Scaled-Back Reform Measure Advances in Washington State
Washington State lawmakers are moving ahead with a school-reform plan proposed by a state panel late last year, after scaling the proposal back to reduce its cost and mollify key education groups.
The Senate education committee was expected to approve the voluntary school-reform legislation late last week.
Drafted by Sen. Dwight Pelz, the chairman of the education committee, the bill is a spin-off of a plan developed by the Council on Education Reform and Funding. That panel was established by Gov. Booth Gardner, who left office at the end of 1992.
Senator Pelz softened several provisions from the earlier proposal in an effort to make his bill's outcome-based reforms more palatable to education groups, according to a Senate aide.
The Washington Education Association, the state parent-teacher association, and other organizations have endorsed the plan, which, at a cost of $96 million, is significantly less expensive than the reforms sought by Governor Gardner.

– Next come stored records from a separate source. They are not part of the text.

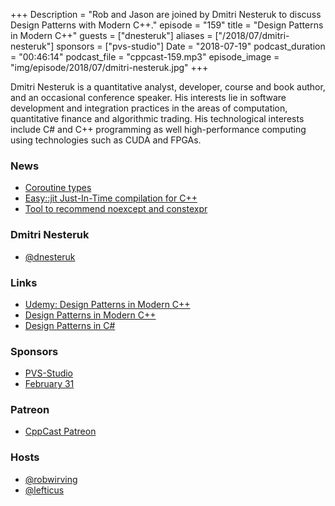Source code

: +++
Description = "Rob and Jason are joined by Dmitri Nesteruk to discuss Design Patterns with Modern C++."
episode = "159"
title = "Design Patterns in Modern C++"
guests = ["dnesteruk"]
aliases = ["/2018/07/dmitri-nesteruk"]
sponsors = ["pvs-studio"]
Date = "2018-07-19"
podcast_duration = "00:46:14"
podcast_file = "cppcast-159.mp3"
episode_image = "img/episode/2018/07/dmitri-nesteruk.jpg"
+++

Dmitri Nesteruk is a quantitative analyst, developer, course and book author, and an occasional conference speaker.  His interests lie in software development and integration practices in the areas of computation, quantitative finance and algorithmic trading. His technological interests include C# and C++ programming as well high-performance computing using technologies such as CUDA and FPGAs.

### News ###

 - [Coroutine types](https://abseil.io/blog/20180713-coroutine-types)
 - [Easy::jit Just-In-Time compilation for C++](https://blog.quarkslab.com/easyjit-just-in-time-compilation-for-c.html)
 - [Tool to recommend noexcept and constexpr](https://www.reddit.com/r/cpp/comments/8ydr5w/tool_to_recommend_noexcept_or_constexpr_for/)
 
### Dmitri Nesteruk ###

 - [@dnesteruk](https://twitter.com/dnesteruk)

### Links ###

 - [Udemy: Design Patterns in Modern C++](http://bit.ly/2y3HXzp)
 - [Design Patterns in Modern C++](https://www.apress.com/gb/book/9781484236024)
 - [Design Patterns in C#](https://leanpub.com/csharp_patterns)

### Sponsors ###

- [PVS-Studio](https://www.viva64.com/pvs-studio)
- [February 31](https://www.viva64.com/en/b/0550/)

### Patreon ###

- [CppCast Patreon](https://www.patreon.com/CppCast)

### Hosts ###

- [@robwirving](https://twitter.com/robwirving)
- [@lefticus](https://twitter.com/lefticus)

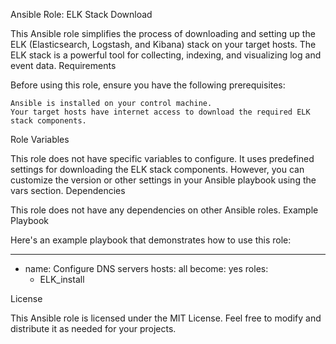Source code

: Ansible Role: ELK Stack Download

This Ansible role simplifies the process of downloading and setting up the ELK (Elasticsearch, Logstash, and Kibana) stack on your target hosts. The ELK stack is a powerful tool for collecting, indexing, and visualizing log and event data.
Requirements

Before using this role, ensure you have the following prerequisites:

    Ansible is installed on your control machine.
    Your target hosts have internet access to download the required ELK stack components.

Role Variables

This role does not have specific variables to configure. It uses predefined settings for downloading the ELK stack components. However, you can customize the version or other settings in your Ansible playbook using the vars section.
Dependencies

This role does not have any dependencies on other Ansible roles.
Example Playbook

Here's an example playbook that demonstrates how to use this role:


---
- name: Configure DNS servers
  hosts: all
  become: yes
  roles:
    - ELK_install


License

This Ansible role is licensed under the MIT License. Feel free to modify and distribute it as needed for your projects.
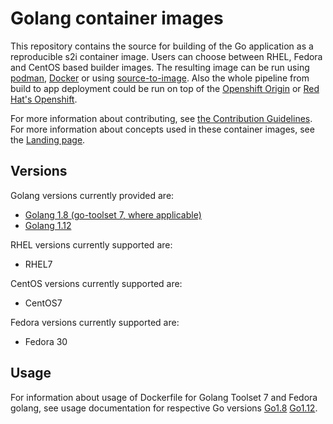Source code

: Golang container images
====================

This repository contains the source for building of
the Go application as a reproducible s2i container image.
Users can choose between RHEL, Fedora and CentOS based builder images.
The resulting image can be run using [podman](https://github.com/containers/libpod), [Docker](http://docker.io) or using [source-to-image](https://github.com/openshift/source-to-image/).
Also the whole pipeline from build to app deployment could be run on top of the [Openshift Origin](https://www.okd.io/) or [Red Hat's Openshift](https://www.openshift.com/).

For more information about contributing, see
[the Contribution Guidelines](https://github.com/sclorg/welcome/blob/master/contribution.md).
For more information about concepts used in these container images, see the
[Landing page](https://github.com/sclorg/welcome).


Versions
---------------
Golang versions currently provided are:
* [Golang 1.8 (go-toolset 7, where applicable)](1.8)
* [Golang 1.12](1.12)

RHEL versions currently supported are:
* RHEL7

CentOS versions currently supported are:
* CentOS7

Fedora versions currently supported are:
* Fedora 30


Usage
---------------------------------

For information about usage of Dockerfile for Golang Toolset 7 and Fedora golang,
see usage documentation for respective Go versions [Go1.8](1.8/README.md) [Go1.12](1.12/README.md).
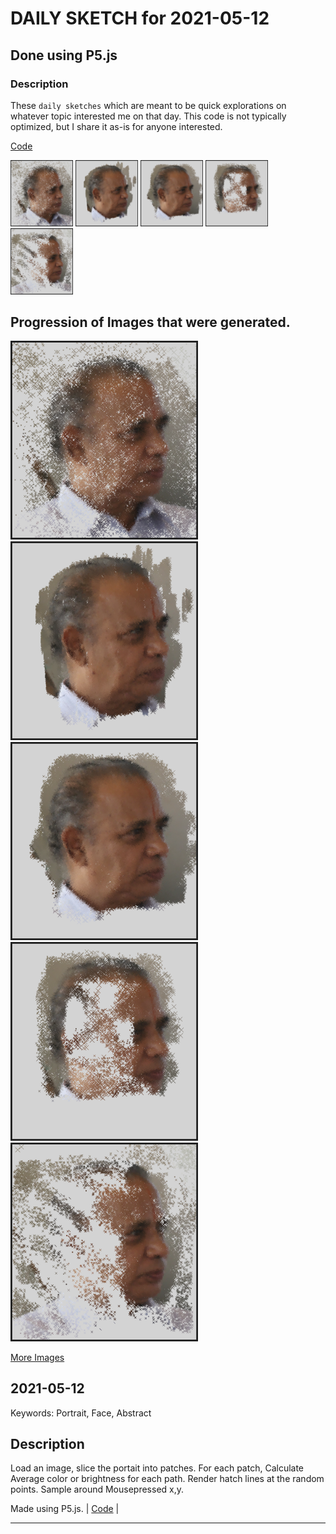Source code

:# DAILY SKETCH for 2021-05-12

## Done using P5.js

### Description

These `daily sketches` which are meant to be quick explorations     on whatever topic interested me on that day. This code is not typically optimized, but I share it as-is     for anyone interested.

[Code](2021-05-12) 

<img src = 'images/keep_2021-05-12-18-55-52.png' width = '100'> <img src = 'images/keep_2021-05-12-22-04-00.png' width = '100'> <img src = 'images/keep_2021-05-12-22-05-46.png' width = '100'> <img src = 'images/keep_2021-05-12-22-07-45.png' width = '100'> <img src = 'images/keep_2021-05-12-22-19-29.png' width = '100'> 

## Progression of Images that were generated.

<img src = 'images/keep_2021-05-12-18-55-52.png' width = '300'> 
<img src = 'images/keep_2021-05-12-22-04-00.png' width = '300'> 
<img src = 'images/keep_2021-05-12-22-05-46.png' width = '300'> 
<img src = 'images/keep_2021-05-12-22-07-45.png' width = '300'> 
<img src = 'images/keep_2021-05-12-22-19-29.png' width = '300'> 


[More Images](2021-05-12/images) 

## 2021-05-12
Keywords: Portrait, Face, Abstract
 

## Description 

 Load an image, slice the portait into patches. For each patch, Calculate Average color or 
 brightness for each path. Render hatch lines at the random points. Sample around Mousepressed x,y.
 

Made using P5.js. | [Code](2021/2021-05-12/) | 

-----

In addition, the Senate bill's reforms would be optional. Local school boards would vote on which schools would participate in the program, which overhauls the current system by measuring students' mastery of basic statewide education goals.
The W.E.A. had initially withheld its endorsement of the council's plan, and then backed it reluctantly, because of concerns over a lack of adequate funding.
In the Senate bill, however, "many of the union's reservations have been resolved,'' said Teresa Moore, a spokeswoman for the teachers' union.
"This provides for a more gradual implementation since school districts can choose whether to participate,'' Ms. Moore said.
'Separate Bureaucracy' Feared
Many educators also opposed a provision in Governor Gardner's plan to take away some of the current authority of the state board of education and schools chief.
Governor Gardner had proposed that broad power for developing a performance-based assessment system be given to the Commission on Student Learning, whose nine educator and parent-representative members were appointed by Governor Gardner, the state board, and the current Governor, Mike Lowry.
That move worried the teachers' union, which warned that it would "create a separate bureaucracy'' in the commission.
"The old proposal gave broad power to that group,'' Ms. Moore noted.
The proposed structure was revamped under Senator Pelz's plan after education groups and Superintendent of Public Instruction Judith Billings voiced their opposition.
Home-schooling and private school groups have continued to object to the thrust of the new plan, but bill sponsors hope to placate them by emphasizing that the reforms would apply only to the public school system.
The bill's primary obstacle now appears to be financial, given the state's tightening fiscal outlook.
"Our budget deficit is rapidly approaching $2 billion,'' Ms. Moore said. "And Boeing is expected to announce layoffs of another 20,000 people. This will have an effect on the economy.''
If approved by the education panel, the bill would go to the
Senate's tax-writing committee, which would either have to find a way
to pay for the bill or to cut its cost.